Data listing:

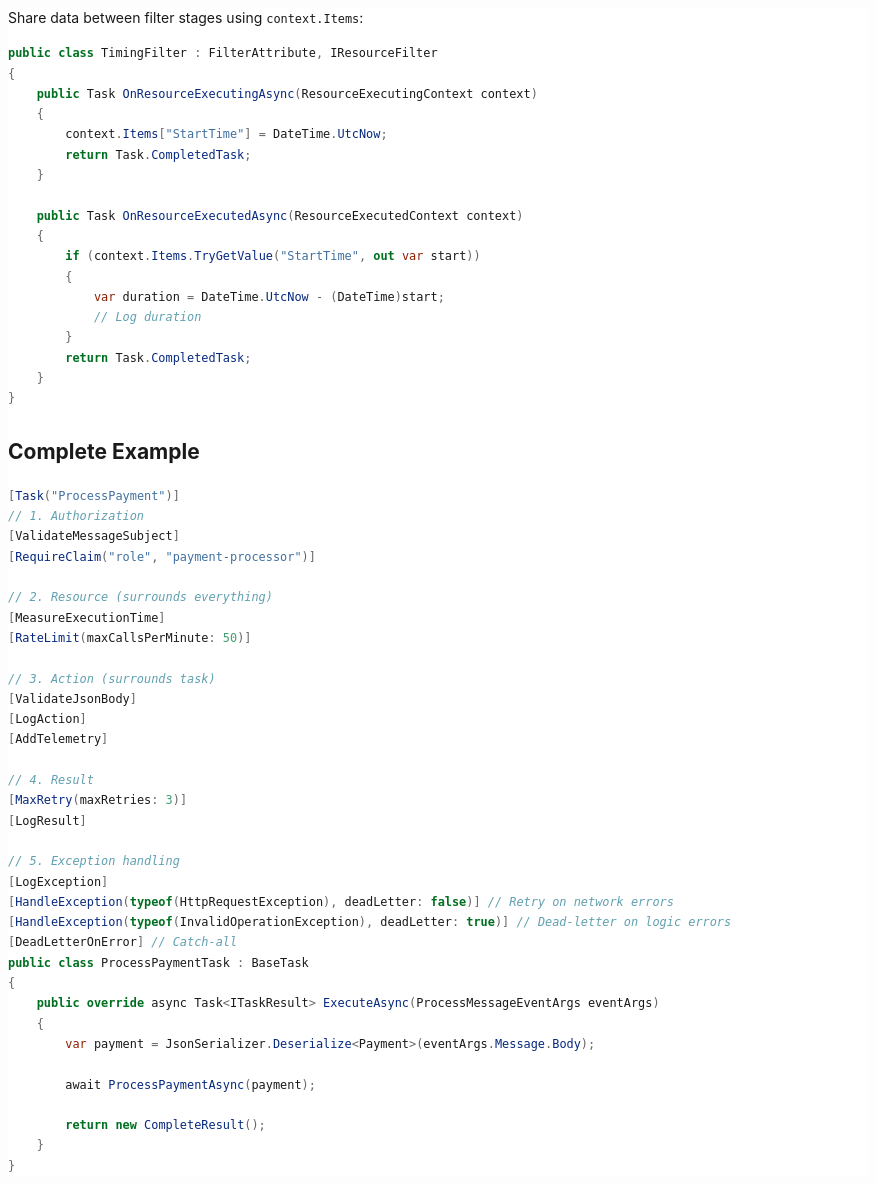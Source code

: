 Share data between filter stages using `context.Items`:

```csharp
public class TimingFilter : FilterAttribute, IResourceFilter
{
    public Task OnResourceExecutingAsync(ResourceExecutingContext context)
    {
        context.Items["StartTime"] = DateTime.UtcNow;
        return Task.CompletedTask;
    }

    public Task OnResourceExecutedAsync(ResourceExecutedContext context)
    {
        if (context.Items.TryGetValue("StartTime", out var start))
        {
            var duration = DateTime.UtcNow - (DateTime)start;
            // Log duration
        }
        return Task.CompletedTask;
    }
}
```

## Complete Example

```csharp
[Task("ProcessPayment")]
// 1. Authorization
[ValidateMessageSubject]
[RequireClaim("role", "payment-processor")]

// 2. Resource (surrounds everything)
[MeasureExecutionTime]
[RateLimit(maxCallsPerMinute: 50)]

// 3. Action (surrounds task)
[ValidateJsonBody]
[LogAction]
[AddTelemetry]

// 4. Result
[MaxRetry(maxRetries: 3)]
[LogResult]

// 5. Exception handling
[LogException]
[HandleException(typeof(HttpRequestException), deadLetter: false)] // Retry on network errors
[HandleException(typeof(InvalidOperationException), deadLetter: true)] // Dead-letter on logic errors
[DeadLetterOnError] // Catch-all
public class ProcessPaymentTask : BaseTask
{
    public override async Task<ITaskResult> ExecuteAsync(ProcessMessageEventArgs eventArgs)
    {
        var payment = JsonSerializer.Deserialize<Payment>(eventArgs.Message.Body);
        
        await ProcessPaymentAsync(payment);
        
        return new CompleteResult();
    }
}
```
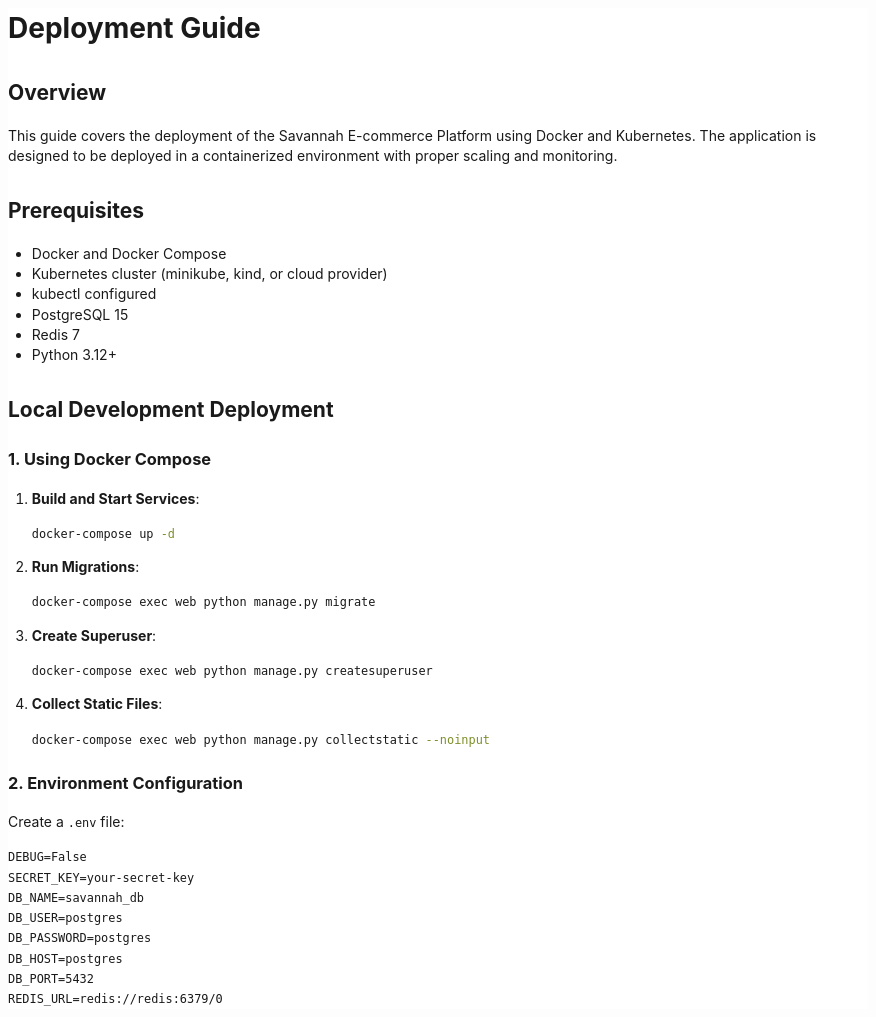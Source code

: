 # Deployment Guide

## Overview

This guide covers the deployment of the Savannah E-commerce Platform using Docker and Kubernetes. The application is designed to be deployed in a containerized environment with proper scaling and monitoring.

## Prerequisites

- Docker and Docker Compose
- Kubernetes cluster (minikube, kind, or cloud provider)
- kubectl configured
- PostgreSQL 15
- Redis 7
- Python 3.12+

## Local Development Deployment

### 1. Using Docker Compose

1. **Build and Start Services**:
   ```bash
   docker-compose up -d
   ```

2. **Run Migrations**:
   ```bash
   docker-compose exec web python manage.py migrate
   ```

3. **Create Superuser**:
   ```bash
   docker-compose exec web python manage.py createsuperuser
   ```

4. **Collect Static Files**:
   ```bash
   docker-compose exec web python manage.py collectstatic --noinput
   ```

### 2. Environment Configuration

Create a `.env` file:
```env
DEBUG=False
SECRET_KEY=your-secret-key
DB_NAME=savannah_db
DB_USER=postgres
DB_PASSWORD=postgres
DB_HOST=postgres
DB_PORT=5432
REDIS_URL=redis://redis:6379/0
```
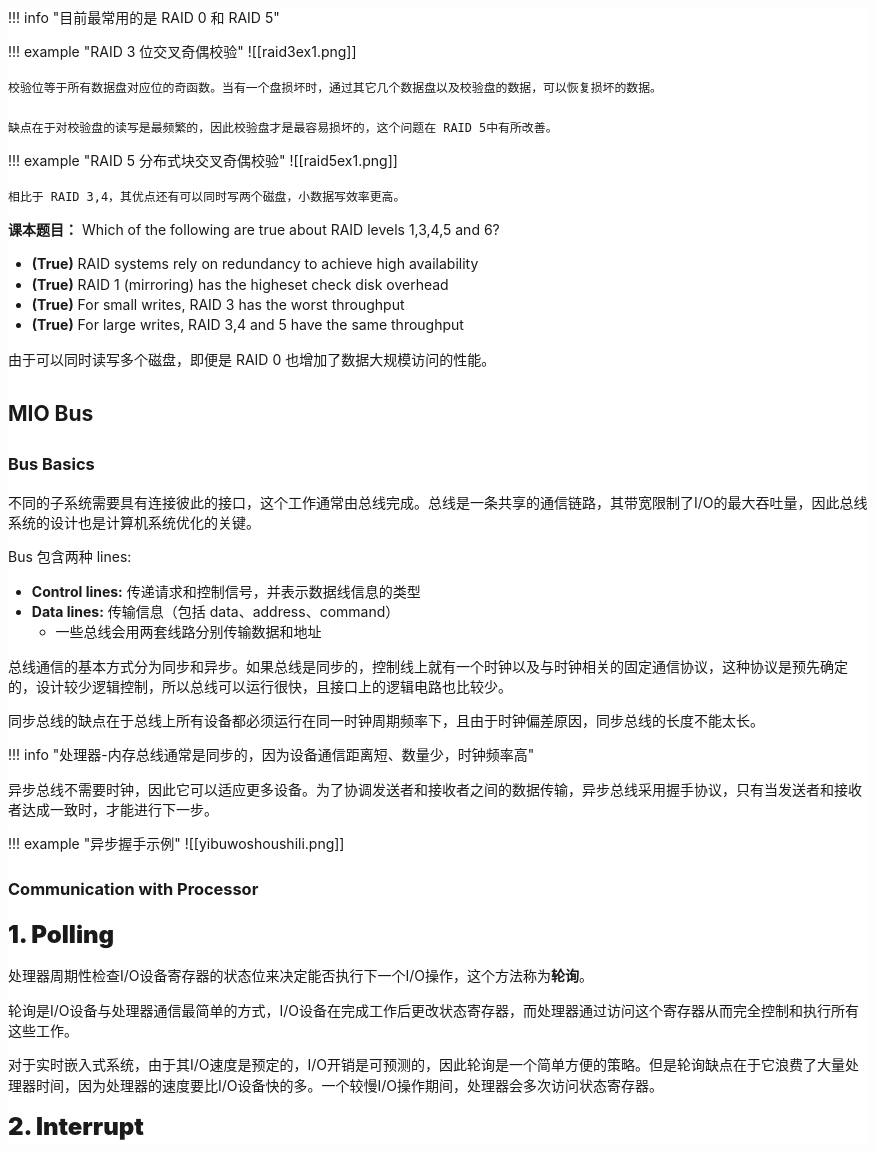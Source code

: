 !!! info "目前最常用的是 RAID 0 和 RAID 5"

!!! example "RAID 3 位交叉奇偶校验"
	![[raid3ex1.png]]
	
	校验位等于所有数据盘对应位的奇函数。当有一个盘损坏时，通过其它几个数据盘以及校验盘的数据，可以恢复损坏的数据。
	
	缺点在于对校验盘的读写是最频繁的，因此校验盘才是最容易损坏的，这个问题在 RAID 5中有所改善。

!!! example "RAID 5 分布式块交叉奇偶校验"
	![[raid5ex1.png]]
	
	相比于 RAID 3,4，其优点还有可以同时写两个磁盘，小数据写效率更高。

**课本题目：** Which of the following are true about RAID levels 1,3,4,5 and 6?

- **(True)** RAID systems rely on redundancy to achieve high availability
- **(True)** RAID 1 (mirroring) has the higheset check disk overhead
- **(True)** For small writes, RAID 3 has the worst throughput
- **(True)** For large writes, RAID 3,4 and 5 have the same throughput

由于可以同时读写多个磁盘，即便是 RAID 0 也增加了数据大规模访问的性能。

## MIO Bus

### Bus Basics

不同的子系统需要具有连接彼此的接口，这个工作通常由总线完成。总线是一条共享的通信链路，其带宽限制了I/O的最大吞吐量，因此总线系统的设计也是计算机系统优化的关键。

Bus 包含两种 lines:

- **Control lines:** 传递请求和控制信号，并表示数据线信息的类型
- **Data lines:** 传输信息（包括 data、address、command）
	- 一些总线会用两套线路分别传输数据和地址

总线通信的基本方式分为同步和异步。如果总线是同步的，控制线上就有一个时钟以及与时钟相关的固定通信协议，这种协议是预先确定的，设计较少逻辑控制，所以总线可以运行很快，且接口上的逻辑电路也比较少。

同步总线的缺点在于总线上所有设备都必须运行在同一时钟周期频率下，且由于时钟偏差原因，同步总线的长度不能太长。

!!! info "处理器-内存总线通常是同步的，因为设备通信距离短、数量少，时钟频率高"

异步总线不需要时钟，因此它可以适应更多设备。为了协调发送者和接收者之间的数据传输，异步总线采用握手协议，只有当发送者和接收者达成一致时，才能进行下一步。

!!! example "异步握手示例"
	![[yibuwoshoushili.png]]

### Communication with Processor

<font style="font-weight: 1000;font-size: 24px">1. Polling</font>

处理器周期性检查I/O设备寄存器的状态位来决定能否执行下一个I/O操作，这个方法称为**轮询**。

轮询是I/O设备与处理器通信最简单的方式，I/O设备在完成工作后更改状态寄存器，而处理器通过访问这个寄存器从而完全控制和执行所有这些工作。

对于实时嵌入式系统，由于其I/O速度是预定的，I/O开销是可预测的，因此轮询是一个简单方便的策略。但是轮询缺点在于它浪费了大量处理器时间，因为处理器的速度要比I/O设备快的多。一个较慢I/O操作期间，处理器会多次访问状态寄存器。

<font style="font-weight: 1000;font-size: 24px">2. Interrupt</font>
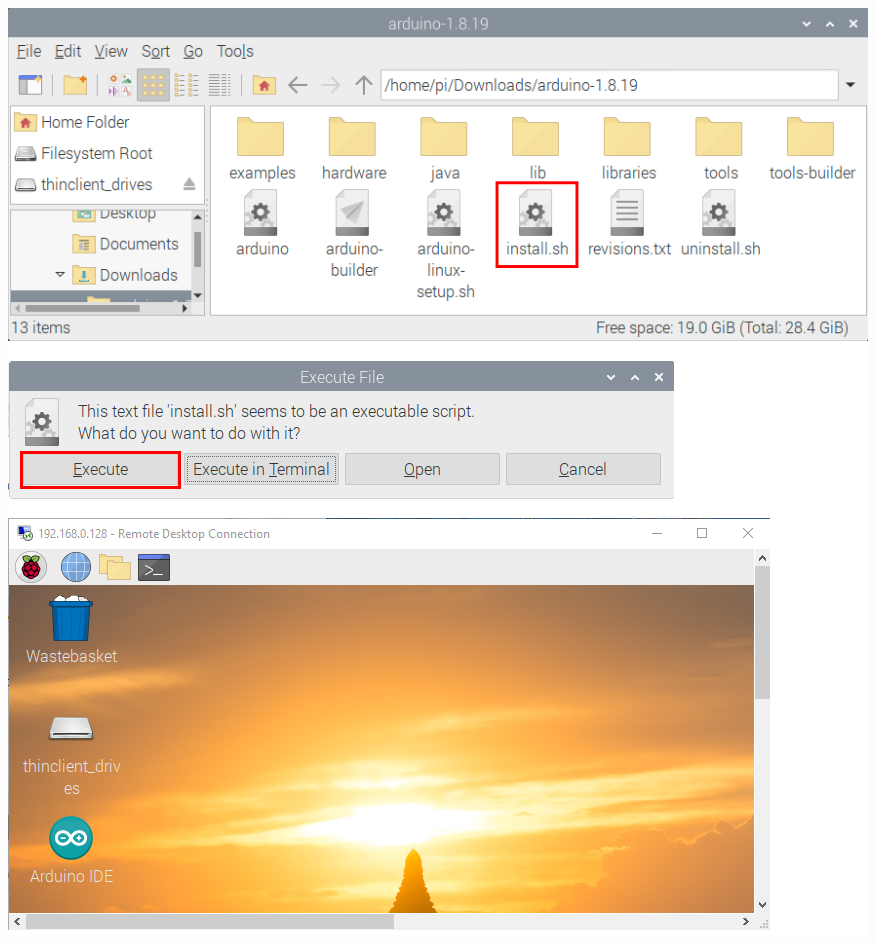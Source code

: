 ![](/media/282a3e90f752066a10c69d75c58bc0be.png)

![](/media/cc0f7b8a14fa5bdcb6560f51f6ffc917.png)

![](/media/97bf23de0c9aa37db243d67d5e3f8670.png)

Try it:
Whenever a line of the data includes the word "writes", show that line in full.

Solution to this task:
- **(True)** For small writes, RAID 3 has the worst throughput
- **(True)** For large writes, RAID 3,4 and 5 have the same throughput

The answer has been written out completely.